━━━ Data under study ━━━

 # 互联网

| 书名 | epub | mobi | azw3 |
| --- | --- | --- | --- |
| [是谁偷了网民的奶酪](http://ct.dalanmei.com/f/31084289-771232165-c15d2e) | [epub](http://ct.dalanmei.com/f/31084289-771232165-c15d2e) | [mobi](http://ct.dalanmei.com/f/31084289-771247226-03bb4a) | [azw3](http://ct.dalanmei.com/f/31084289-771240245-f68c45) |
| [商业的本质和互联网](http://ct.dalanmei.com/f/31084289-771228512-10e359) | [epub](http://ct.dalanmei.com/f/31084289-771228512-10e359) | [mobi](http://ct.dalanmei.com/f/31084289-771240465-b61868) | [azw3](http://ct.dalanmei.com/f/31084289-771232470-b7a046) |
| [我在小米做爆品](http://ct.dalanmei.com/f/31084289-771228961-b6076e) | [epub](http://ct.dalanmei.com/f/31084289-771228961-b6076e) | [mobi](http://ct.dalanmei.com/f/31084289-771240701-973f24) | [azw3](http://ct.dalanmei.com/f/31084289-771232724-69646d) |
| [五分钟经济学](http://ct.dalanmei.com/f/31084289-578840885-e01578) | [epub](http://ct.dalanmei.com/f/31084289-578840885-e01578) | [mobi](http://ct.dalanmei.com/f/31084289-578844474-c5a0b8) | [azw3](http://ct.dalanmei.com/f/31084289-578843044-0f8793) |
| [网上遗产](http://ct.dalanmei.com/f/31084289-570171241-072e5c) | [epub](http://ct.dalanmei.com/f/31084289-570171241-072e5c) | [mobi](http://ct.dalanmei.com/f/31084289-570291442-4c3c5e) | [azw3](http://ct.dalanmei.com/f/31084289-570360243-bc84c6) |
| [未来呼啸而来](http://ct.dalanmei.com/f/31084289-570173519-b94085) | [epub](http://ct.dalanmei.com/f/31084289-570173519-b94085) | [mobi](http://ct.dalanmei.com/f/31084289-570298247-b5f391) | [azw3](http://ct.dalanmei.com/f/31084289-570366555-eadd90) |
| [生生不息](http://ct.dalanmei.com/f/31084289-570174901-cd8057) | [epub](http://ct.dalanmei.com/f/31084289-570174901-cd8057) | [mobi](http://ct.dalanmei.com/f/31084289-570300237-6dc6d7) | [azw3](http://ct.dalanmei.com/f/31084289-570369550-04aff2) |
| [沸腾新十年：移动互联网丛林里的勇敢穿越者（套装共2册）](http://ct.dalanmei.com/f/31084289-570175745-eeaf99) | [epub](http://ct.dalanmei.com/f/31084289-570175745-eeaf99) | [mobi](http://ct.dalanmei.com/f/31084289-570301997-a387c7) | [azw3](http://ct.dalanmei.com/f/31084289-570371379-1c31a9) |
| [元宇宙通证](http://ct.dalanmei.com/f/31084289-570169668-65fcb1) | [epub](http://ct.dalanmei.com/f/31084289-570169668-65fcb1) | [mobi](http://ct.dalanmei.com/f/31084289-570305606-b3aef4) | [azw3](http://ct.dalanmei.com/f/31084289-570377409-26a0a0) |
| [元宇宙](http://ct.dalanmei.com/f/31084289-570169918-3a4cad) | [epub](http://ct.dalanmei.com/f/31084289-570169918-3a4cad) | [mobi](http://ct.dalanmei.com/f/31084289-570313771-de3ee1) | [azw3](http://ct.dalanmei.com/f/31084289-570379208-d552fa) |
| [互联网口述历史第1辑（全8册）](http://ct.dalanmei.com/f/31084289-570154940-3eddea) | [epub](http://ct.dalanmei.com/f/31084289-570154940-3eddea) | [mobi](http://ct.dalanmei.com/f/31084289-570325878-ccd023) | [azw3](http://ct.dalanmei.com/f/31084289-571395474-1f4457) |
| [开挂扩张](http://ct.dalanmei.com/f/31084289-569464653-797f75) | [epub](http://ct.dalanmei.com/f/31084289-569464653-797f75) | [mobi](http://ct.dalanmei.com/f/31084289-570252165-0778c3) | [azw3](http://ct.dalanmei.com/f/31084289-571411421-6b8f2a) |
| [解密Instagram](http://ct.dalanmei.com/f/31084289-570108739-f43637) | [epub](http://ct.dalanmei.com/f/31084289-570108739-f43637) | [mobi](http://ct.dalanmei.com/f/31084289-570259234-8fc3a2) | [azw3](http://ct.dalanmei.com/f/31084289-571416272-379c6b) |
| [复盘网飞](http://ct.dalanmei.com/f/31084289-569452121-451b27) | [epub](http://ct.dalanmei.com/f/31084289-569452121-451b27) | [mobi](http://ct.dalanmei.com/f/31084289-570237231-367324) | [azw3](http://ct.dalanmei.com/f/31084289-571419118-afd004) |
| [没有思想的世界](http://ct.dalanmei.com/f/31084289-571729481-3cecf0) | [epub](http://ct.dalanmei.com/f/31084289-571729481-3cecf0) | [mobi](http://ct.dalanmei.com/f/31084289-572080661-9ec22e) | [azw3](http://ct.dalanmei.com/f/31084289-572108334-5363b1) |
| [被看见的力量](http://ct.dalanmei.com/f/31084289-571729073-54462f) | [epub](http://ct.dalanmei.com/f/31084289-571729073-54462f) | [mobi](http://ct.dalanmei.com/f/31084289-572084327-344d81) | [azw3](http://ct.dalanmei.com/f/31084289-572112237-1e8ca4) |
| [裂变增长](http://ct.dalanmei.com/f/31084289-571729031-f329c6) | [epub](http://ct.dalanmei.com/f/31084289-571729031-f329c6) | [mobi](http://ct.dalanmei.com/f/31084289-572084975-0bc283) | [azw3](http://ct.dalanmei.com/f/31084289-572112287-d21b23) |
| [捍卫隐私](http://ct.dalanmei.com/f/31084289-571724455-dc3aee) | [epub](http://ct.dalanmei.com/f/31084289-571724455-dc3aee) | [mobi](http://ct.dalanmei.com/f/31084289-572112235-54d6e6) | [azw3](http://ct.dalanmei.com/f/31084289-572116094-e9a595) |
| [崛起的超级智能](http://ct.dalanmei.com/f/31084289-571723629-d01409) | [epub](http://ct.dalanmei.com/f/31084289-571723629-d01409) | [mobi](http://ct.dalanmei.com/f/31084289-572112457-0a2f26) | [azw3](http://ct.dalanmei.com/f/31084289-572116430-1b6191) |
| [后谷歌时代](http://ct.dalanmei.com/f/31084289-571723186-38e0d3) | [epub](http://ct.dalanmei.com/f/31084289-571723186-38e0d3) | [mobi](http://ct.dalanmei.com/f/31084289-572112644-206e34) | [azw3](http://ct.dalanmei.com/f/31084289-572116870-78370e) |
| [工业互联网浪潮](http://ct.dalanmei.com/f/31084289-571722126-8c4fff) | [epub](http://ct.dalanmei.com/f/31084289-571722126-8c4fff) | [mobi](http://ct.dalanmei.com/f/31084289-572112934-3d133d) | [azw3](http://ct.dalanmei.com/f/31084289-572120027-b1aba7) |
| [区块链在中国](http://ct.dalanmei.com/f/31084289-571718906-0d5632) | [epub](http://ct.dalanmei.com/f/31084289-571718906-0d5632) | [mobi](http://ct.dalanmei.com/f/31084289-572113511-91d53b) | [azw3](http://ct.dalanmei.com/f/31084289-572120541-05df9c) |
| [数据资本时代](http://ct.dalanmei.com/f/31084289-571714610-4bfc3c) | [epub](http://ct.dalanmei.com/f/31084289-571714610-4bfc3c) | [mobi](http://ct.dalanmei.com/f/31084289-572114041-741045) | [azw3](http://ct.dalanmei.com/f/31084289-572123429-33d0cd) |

━━━

Please copy out the records exactly as they appear.

 # 互联网

| 书名 | epub | mobi | azw3 |
| --- | --- | --- | --- |
| [是谁偷了网民的奶酪](http://ct.dalanmei.com/f/31084289-771232165-c15d2e) | [epub](http://ct.dalanmei.com/f/31084289-771232165-c15d2e) | [mobi](http://ct.dalanmei.com/f/31084289-771247226-03bb4a) | [azw3](http://ct.dalanmei.com/f/31084289-771240245-f68c45) |
| [商业的本质和互联网](http://ct.dalanmei.com/f/31084289-771228512-10e359) | [epub](http://ct.dalanmei.com/f/31084289-771228512-10e359) | [mobi](http://ct.dalanmei.com/f/31084289-771240465-b61868) | [azw3](http://ct.dalanmei.com/f/31084289-771232470-b7a046) |
| [我在小米做爆品](http://ct.dalanmei.com/f/31084289-771228961-b6076e) | [epub](http://ct.dalanmei.com/f/31084289-771228961-b6076e) | [mobi](http://ct.dalanmei.com/f/31084289-771240701-973f24) | [azw3](http://ct.dalanmei.com/f/31084289-771232724-69646d) |
| [五分钟经济学](http://ct.dalanmei.com/f/31084289-578840885-e01578) | [epub](http://ct.dalanmei.com/f/31084289-578840885-e01578) | [mobi](http://ct.dalanmei.com/f/31084289-578844474-c5a0b8) | [azw3](http://ct.dalanmei.com/f/31084289-578843044-0f8793) |
| [网上遗产](http://ct.dalanmei.com/f/31084289-570171241-072e5c) | [epub](http://ct.dalanmei.com/f/31084289-570171241-072e5c) | [mobi](http://ct.dalanmei.com/f/31084289-570291442-4c3c5e) | [azw3](http://ct.dalanmei.com/f/31084289-570360243-bc84c6) |
| [未来呼啸而来](http://ct.dalanmei.com/f/31084289-570173519-b94085) | [epub](http://ct.dalanmei.com/f/31084289-570173519-b94085) | [mobi](http://ct.dalanmei.com/f/31084289-570298247-b5f391) | [azw3](http://ct.dalanmei.com/f/31084289-570366555-eadd90) |
| [生生不息](http://ct.dalanmei.com/f/31084289-570174901-cd8057) | [epub](http://ct.dalanmei.com/f/31084289-570174901-cd8057) | [mobi](http://ct.dalanmei.com/f/31084289-570300237-6dc6d7) | [azw3](http://ct.dalanmei.com/f/31084289-570369550-04aff2) |
| [沸腾新十年：移动互联网丛林里的勇敢穿越者（套装共2册）](http://ct.dalanmei.com/f/31084289-570175745-eeaf99) | [epub](http://ct.dalanmei.com/f/31084289-570175745-eeaf99) | [mobi](http://ct.dalanmei.com/f/31084289-570301997-a387c7) | [azw3](http://ct.dalanmei.com/f/31084289-570371379-1c31a9) |
| [元宇宙通证](http://ct.dalanmei.com/f/31084289-570169668-65fcb1) | [epub](http://ct.dalanmei.com/f/31084289-570169668-65fcb1) | [mobi](http://ct.dalanmei.com/f/31084289-570305606-b3aef4) | [azw3](http://ct.dalanmei.com/f/31084289-570377409-26a0a0) |
| [元宇宙](http://ct.dalanmei.com/f/31084289-570169918-3a4cad) | [epub](http://ct.dalanmei.com/f/31084289-570169918-3a4cad) | [mobi](http://ct.dalanmei.com/f/31084289-570313771-de3ee1) | [azw3](http://ct.dalanmei.com/f/31084289-570379208-d552fa) |
| [互联网口述历史第1辑（全8册）](http://ct.dalanmei.com/f/31084289-570154940-3eddea) | [epub](http://ct.dalanmei.com/f/31084289-570154940-3eddea) | [mobi](http://ct.dalanmei.com/f/31084289-570325878-ccd023) | [azw3](http://ct.dalanmei.com/f/31084289-571395474-1f4457) |
| [开挂扩张](http://ct.dalanmei.com/f/31084289-569464653-797f75) | [epub](http://ct.dalanmei.com/f/31084289-569464653-797f75) | [mobi](http://ct.dalanmei.com/f/31084289-570252165-0778c3) | [azw3](http://ct.dalanmei.com/f/31084289-571411421-6b8f2a) |
| [解密Instagram](http://ct.dalanmei.com/f/31084289-570108739-f43637) | [epub](http://ct.dalanmei.com/f/31084289-570108739-f43637) | [mobi](http://ct.dalanmei.com/f/31084289-570259234-8fc3a2) | [azw3](http://ct.dalanmei.com/f/31084289-571416272-379c6b) |
| [复盘网飞](http://ct.dalanmei.com/f/31084289-569452121-451b27) | [epub](http://ct.dalanmei.com/f/31084289-569452121-451b27) | [mobi](http://ct.dalanmei.com/f/31084289-570237231-367324) | [azw3](http://ct.dalanmei.com/f/31084289-571419118-afd004) |
| [没有思想的世界](http://ct.dalanmei.com/f/31084289-571729481-3cecf0) | [epub](http://ct.dalanmei.com/f/31084289-571729481-3cecf0) | [mobi](http://ct.dalanmei.com/f/31084289-572080661-9ec22e) | [azw3](http://ct.dalanmei.com/f/31084289-572108334-5363b1) |
| [被看见的力量](http://ct.dalanmei.com/f/31084289-571729073-54462f) | [epub](http://ct.dalanmei.com/f/31084289-571729073-54462f) | [mobi](http://ct.dalanmei.com/f/31084289-572084327-344d81) | [azw3](http://ct.dalanmei.com/f/31084289-572112237-1e8ca4) |
| [裂变增长](http://ct.dalanmei.com/f/31084289-571729031-f329c6) | [epub](http://ct.dalanmei.com/f/31084289-571729031-f329c6) | [mobi](http://ct.dalanmei.com/f/31084289-572084975-0bc283) | [azw3](http://ct.dalanmei.com/f/31084289-572112287-d21b23) |
| [捍卫隐私](http://ct.dalanmei.com/f/31084289-571724455-dc3aee) | [epub](http://ct.dalanmei.com/f/31084289-571724455-dc3aee) | [mobi](http://ct.dalanmei.com/f/31084289-572112235-54d6e6) | [azw3](http://ct.dalanmei.com/f/31084289-572116094-e9a595) |
| [崛起的超级智能](http://ct.dalanmei.com/f/31084289-571723629-d01409) | [epub](http://ct.dalanmei.com/f/31084289-571723629-d01409) | [mobi](http://ct.dalanmei.com/f/31084289-572112457-0a2f26) | [azw3](http://ct.dalanmei.com/f/31084289-572116430-1b6191) |
| [后谷歌时代](http://ct.dalanmei.com/f/31084289-571723186-38e0d3) | [epub](http://ct.dalanmei.com/f/31084289-571723186-38e0d3) | [mobi](http://ct.dalanmei.com/f/31084289-572112644-206e34) | [azw3](http://ct.dalanmei.com/f/31084289-572116870-78370e) |
| [工业互联网浪潮](http://ct.dalanmei.com/f/31084289-571722126-8c4fff) | [epub](http://ct.dalanmei.com/f/31084289-571722126-8c4fff) | [mobi](http://ct.dalanmei.com/f/31084289-572112934-3d133d) | [azw3](http://ct.dalanmei.com/f/31084289-572120027-b1aba7) |
| [区块链在中国](http://ct.dalanmei.com/f/31084289-571718906-0d5632) | [epub](http://ct.dalanmei.com/f/31084289-571718906-0d5632) | [mobi](http://ct.dalanmei.com/f/31084289-572113511-91d53b) | [azw3](http://ct.dalanmei.com/f/31084289-572120541-05df9c) |
| [数据资本时代](http://ct.dalanmei.com/f/31084289-571714610-4bfc3c) | [epub](http://ct.dalanmei.com/f/31084289-571714610-4bfc3c) | [mobi](http://ct.dalanmei.com/f/31084289-572114041-741045) | [azw3](http://ct.dalanmei.com/f/31084289-572123429-33d0cd) |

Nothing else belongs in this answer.